The Secretariat of Sports and Leisure regularly organizes various sporting events, such as the Amateur Soccer Championship, the Centenary Cup, the Quadrangular de Bolão Tournament, the Bocce Tournament, the Volleyball Tournament, and the Rádio Cultura Futsal Cup. The ACAMB (Campos Novos Basketball Association) collaborates with the municipality to organize events such as the Regional Soccer Championship, Regional and State Karate Championships, the State Judo Championship, and the Athletics Championship. The secretariat also maintains sports schools for children, with approximately 900 participants, and organizes the Campos Novos School Games (JECAM), involving around students from municipal, state, and private schools annually.

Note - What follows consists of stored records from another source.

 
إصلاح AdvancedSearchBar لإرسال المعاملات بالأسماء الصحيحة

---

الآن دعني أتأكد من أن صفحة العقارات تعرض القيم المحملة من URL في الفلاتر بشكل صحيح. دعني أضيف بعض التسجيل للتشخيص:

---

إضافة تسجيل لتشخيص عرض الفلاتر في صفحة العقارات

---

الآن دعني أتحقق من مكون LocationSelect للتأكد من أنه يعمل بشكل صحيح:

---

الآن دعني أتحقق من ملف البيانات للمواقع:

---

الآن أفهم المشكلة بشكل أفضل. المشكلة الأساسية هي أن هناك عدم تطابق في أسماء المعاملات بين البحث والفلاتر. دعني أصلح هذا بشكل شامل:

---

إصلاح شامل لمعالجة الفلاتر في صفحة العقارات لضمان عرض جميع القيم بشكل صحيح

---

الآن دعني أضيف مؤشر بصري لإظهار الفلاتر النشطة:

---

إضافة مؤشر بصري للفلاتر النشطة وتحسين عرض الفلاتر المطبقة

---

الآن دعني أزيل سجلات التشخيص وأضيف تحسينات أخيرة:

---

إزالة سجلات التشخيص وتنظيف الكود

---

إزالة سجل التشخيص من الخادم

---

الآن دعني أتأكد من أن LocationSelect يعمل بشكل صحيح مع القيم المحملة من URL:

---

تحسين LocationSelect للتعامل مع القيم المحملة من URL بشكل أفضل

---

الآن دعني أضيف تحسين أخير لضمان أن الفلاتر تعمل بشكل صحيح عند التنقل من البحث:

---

The city’s main soccer team is Clube Atlético Camponovense, founded on 3 August 1991, which plays its matches at the Cid Pedroso Stadium, with a capacity of approximately 4,000 people. Other sports facilities include the Osni Jacomel Gymnasium, the Humberto Calgaro and Juvelino Fernandes Gymnasiums, some of which feature skate parks, tennis courts, street basketball courts, and beach volleyball courts.

=== Holidays ===
Campos Novos observes three municipal holidays, as defined by the Municipal Organic Law, along with eight national holidays and additional optional holidays. The municipal holidays are the city’s emancipation day on 30 March; the day of the patron saint John the Baptist on 24 June; and the day of Our Lady of Aparecida on 12 October. According to federal law No. 9,093, enacted on 12 September 1995, municipalities may have up to four religious municipal holidays, including Good Friday.